Cependant, si nous réfléchissons froidement à ce à quoi ressemblerait un vampire dans la réalité, son image, plutôt qu’élégante, serait probablement désagréable. Reconnaissons qu’une personne qui se nourrit de sang et qui ne tolère pas la lumière du soleil peut difficilement être belle.

Morse nous présente ici un vampire assez concevable. Un vampire dont le sang colle autour de ses lèvres et qui survit tant bien que mal grâce à son instinct. Mais au-delà du scénario hautement fantastique, Alfredson avait l’intention de parler de questions tout à fait quotidiennes. Il souhaitait en effet dépeindre la société suédoise et les conflits qui la traversait à l’époque.

Morse est un film qui se trouve à la frontière entre le fantastique et le réel. Il aborde le thème des vampires, mais aussi celui du harcèlement, de la violence et de la pédophilie. Inspiré par une œuvre littéraire encore plus sombre, le film surprend en embrassant la tradition du cinéma de vampires pour finalement la réinventer et la transposer dans un scénario plus contemporain.

Morse : entre tradition et actualité

On peut se demander ce qu’est exactement un vampire ? Dans l’imaginaire collectif, profondément nourri par le cinéma et la littérature, il y a l’idée d’êtres terrifiants qui ne vieillissent jamais, mais aussi dotés d’une certaine élégance. Ce sont des êtres qui ne supportent pas la lumière. Ils dorment dans des cercueils et leur nature les pousse à se nourrir de sang.

Au cours de la première décennie du siècle dernier, des films tels que Nosferatu (Murnau, 1922) et Dracula (Browning, 1931) ont contribué à ancrer l’image du vampire. Avec le temps, le public et la société ont évolué et ils ne sont plus aussi facilement effrayés.

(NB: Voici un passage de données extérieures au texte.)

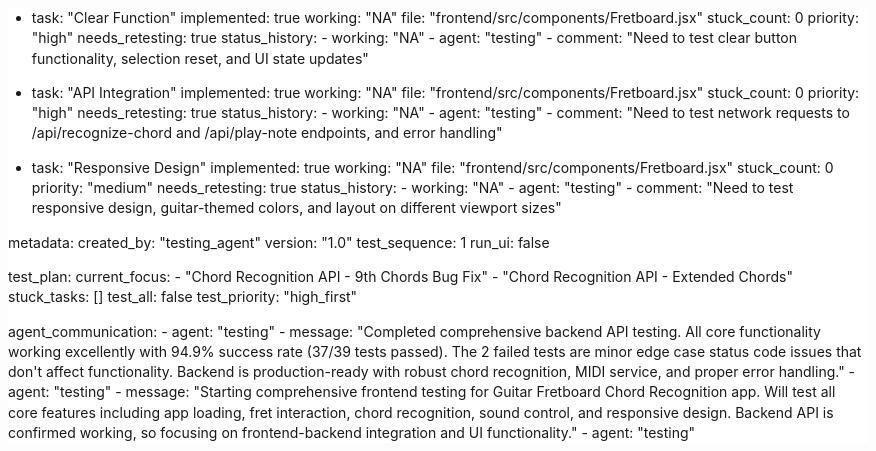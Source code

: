   - task: "Clear Function"
    implemented: true
    working: "NA"
    file: "frontend/src/components/Fretboard.jsx"
    stuck_count: 0
    priority: "high"
    needs_retesting: true
    status_history:
        - working: "NA"
        - agent: "testing"
        - comment: "Need to test clear button functionality, selection reset, and UI state updates"

  - task: "API Integration"
    implemented: true
    working: "NA"
    file: "frontend/src/components/Fretboard.jsx"
    stuck_count: 0
    priority: "high"
    needs_retesting: true
    status_history:
        - working: "NA"
        - agent: "testing"
        - comment: "Need to test network requests to /api/recognize-chord and /api/play-note endpoints, and error handling"

  - task: "Responsive Design"
    implemented: true
    working: "NA"
    file: "frontend/src/components/Fretboard.jsx"
    stuck_count: 0
    priority: "medium"
    needs_retesting: true
    status_history:
        - working: "NA"
        - agent: "testing"
        - comment: "Need to test responsive design, guitar-themed colors, and layout on different viewport sizes"

metadata:
  created_by: "testing_agent"
  version: "1.0"
  test_sequence: 1
  run_ui: false

test_plan:
  current_focus:
    - "Chord Recognition API - 9th Chords Bug Fix"
    - "Chord Recognition API - Extended Chords"
  stuck_tasks: []
  test_all: false
  test_priority: "high_first"

agent_communication:
    - agent: "testing"
    - message: "Completed comprehensive backend API testing. All core functionality working excellently with 94.9% success rate (37/39 tests passed). The 2 failed tests are minor edge case status code issues that don't affect functionality. Backend is production-ready with robust chord recognition, MIDI service, and proper error handling."
    - agent: "testing"
    - message: "Starting comprehensive frontend testing for Guitar Fretboard Chord Recognition app. Will test all core features including app loading, fret interaction, chord recognition, sound control, and responsive design. Backend API is confirmed working, so focusing on frontend-backend integration and UI functionality."
    - agent: "testing"
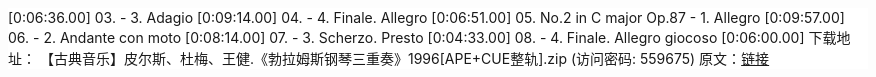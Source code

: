 [0:06:36.00]
03. - 3. Adagio
[0:09:14.00]
04. - 4. Finale. Allegro
[0:06:51.00]
05. No.2 in C major Op.87 - 1. Allegro
[0:09:57.00]
06. - 2. Andante con moto
[0:08:14.00]
07. - 3. Scherzo. Presto
[0:04:33.00]
08. - 4. Finale. Allegro giocoso
[0:06:00.00]
下载地址：
【古典音乐】皮尔斯、杜梅、王健.《勃拉姆斯钢琴三重奏》1996[APE+CUE整轨].zip
(访问密码: 559675)
原文：[链接](https://blog.sina.com.cn/s/blog_1647c7e7601030yqf.html)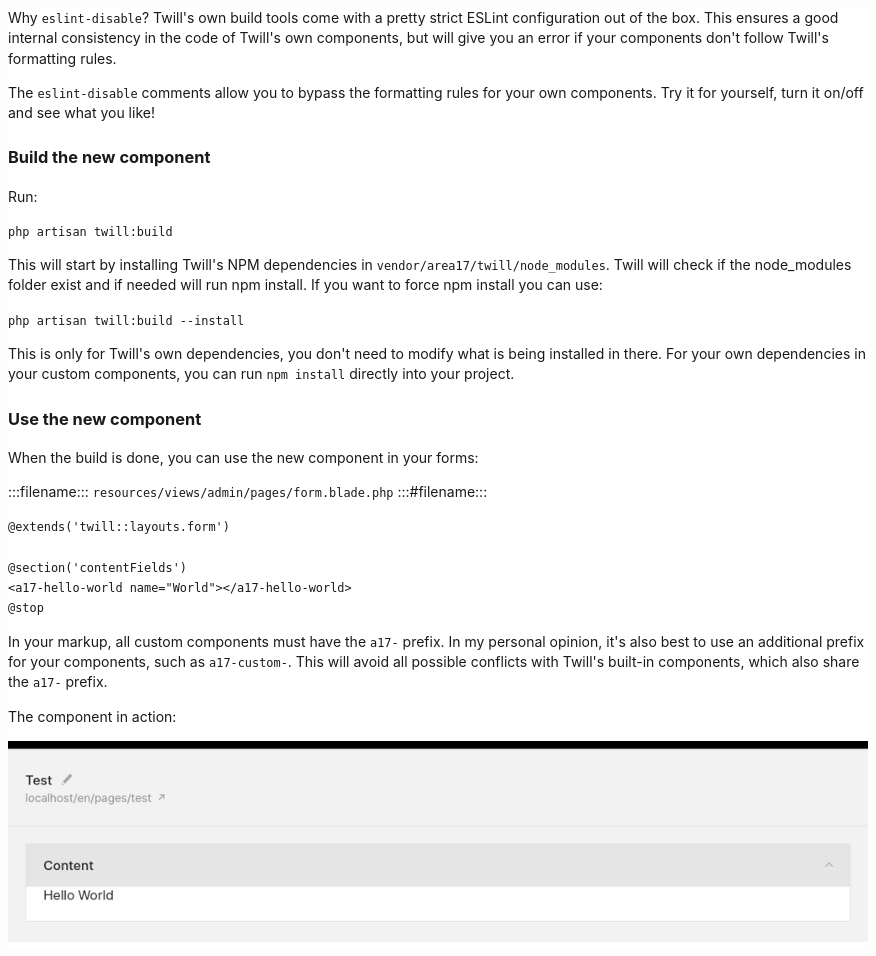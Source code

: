 Why `eslint-disable`? Twill's own build tools come with a pretty strict ESLint configuration out of the box. This
ensures a good internal consistency in the code of Twill's own components, but will give you an error if your components
don't follow Twill's formatting rules.

The `eslint-disable` comments allow you to bypass the formatting rules for your own components. Try it for yourself,
turn it on/off and see what you like!

### Build the new component

Run:

```
php artisan twill:build
```

This will start by installing Twill's NPM dependencies in `vendor/area17/twill/node_modules`. Twill will check if the
node_modules folder exist and if needed will run npm install. If you want to force npm install you can use:

```
php artisan twill:build --install
```

This is only for Twill's own dependencies, you don't need to modify what is being installed in there. For your own
dependencies in your custom components, you can run `npm install` directly into your project.

### Use the new component

When the build is done, you can use the new component in your forms:

:::filename:::
`resources/views/admin/pages/form.blade.php`
:::#filename:::

```blade
@extends('twill::layouts.form')

@section('contentFields')
<a17-hello-world name="World"></a17-hello-world>
@stop
```

In your markup, all custom components must have the `a17-` prefix. In my personal opinion, it's also best to use an
additional prefix for your components, such as `a17-custom-`. This will avoid all possible conflicts with Twill's
built-in components, which also share the `a17-` prefix.

The component in action:

![01-hello-world](./assets/vue-hello-world.png)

Avec l’avènement de la télévision, ces monstres ont cessé de terrifier et sont devenus un objet de dérision. Ainsi, le cinéastes Roman Polanski a même osé ridiculiser leur image avec son films Le bal des vampires (Polanski, 1967).

Les années 1990 ont vu le sauvetage du classicisme, de ce vampirisme classique qui passe du gothique au beau, du terrifiant au romantique. De cette décennie, on retient des films tels que Entretien avec un vampire (Jordan, 1994) et Dracula de Bram Stoker (Coppola, 1992).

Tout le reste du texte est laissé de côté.